> [EXERCISE PROMPT]:
What lines of the data below hold the string "selectedDocs"? Copy each one out.

> [TASK DATA]:

────

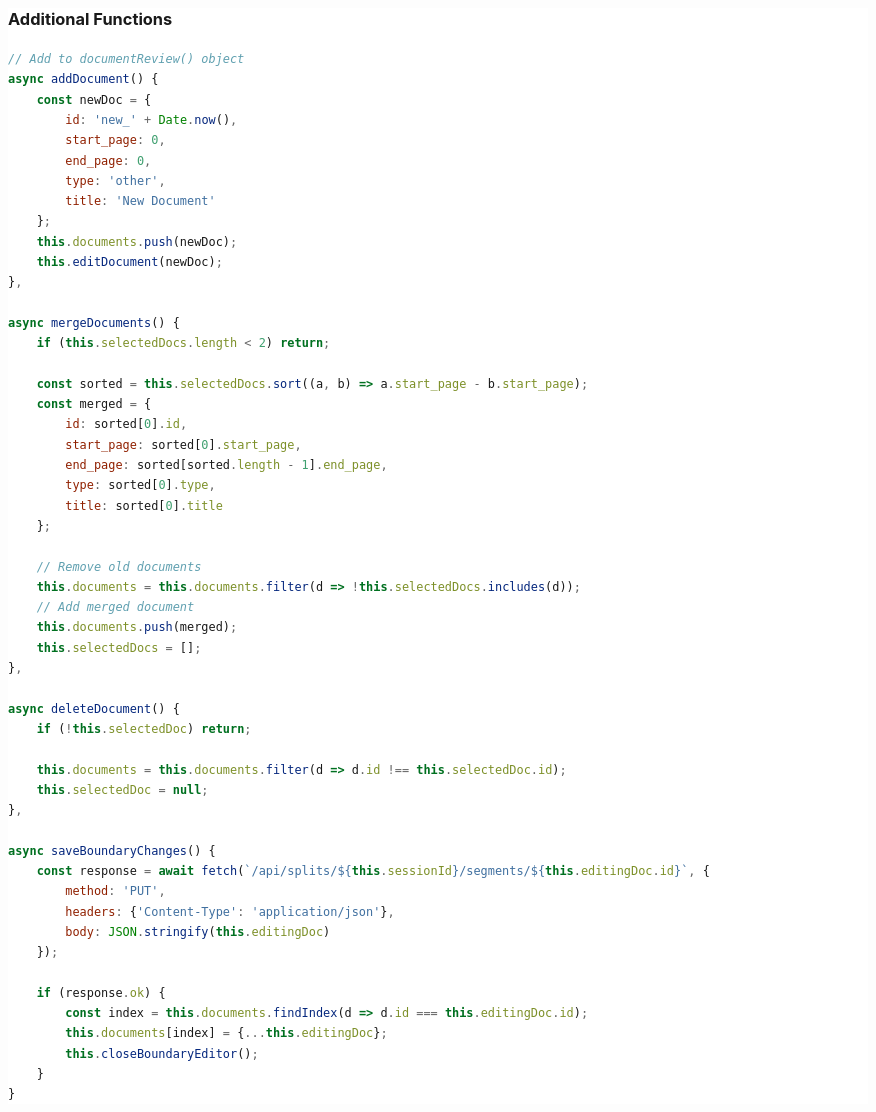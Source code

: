 ### Additional Functions
```javascript
// Add to documentReview() object
async addDocument() {
    const newDoc = {
        id: 'new_' + Date.now(),
        start_page: 0,
        end_page: 0,
        type: 'other',
        title: 'New Document'
    };
    this.documents.push(newDoc);
    this.editDocument(newDoc);
},

async mergeDocuments() {
    if (this.selectedDocs.length < 2) return;

    const sorted = this.selectedDocs.sort((a, b) => a.start_page - b.start_page);
    const merged = {
        id: sorted[0].id,
        start_page: sorted[0].start_page,
        end_page: sorted[sorted.length - 1].end_page,
        type: sorted[0].type,
        title: sorted[0].title
    };

    // Remove old documents
    this.documents = this.documents.filter(d => !this.selectedDocs.includes(d));
    // Add merged document
    this.documents.push(merged);
    this.selectedDocs = [];
},

async deleteDocument() {
    if (!this.selectedDoc) return;

    this.documents = this.documents.filter(d => d.id !== this.selectedDoc.id);
    this.selectedDoc = null;
},

async saveBoundaryChanges() {
    const response = await fetch(`/api/splits/${this.sessionId}/segments/${this.editingDoc.id}`, {
        method: 'PUT',
        headers: {'Content-Type': 'application/json'},
        body: JSON.stringify(this.editingDoc)
    });

    if (response.ok) {
        const index = this.documents.findIndex(d => d.id === this.editingDoc.id);
        this.documents[index] = {...this.editingDoc};
        this.closeBoundaryEditor();
    }
}
```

────

> [RESULT OF THIS TASK]:
    if (this.selectedDocs.length < 2) return;
    const sorted = this.selectedDocs.sort((a, b) => a.start_page - b.start_page);
    this.documents = this.documents.filter(d => !this.selectedDocs.includes(d));
    this.selectedDocs = [];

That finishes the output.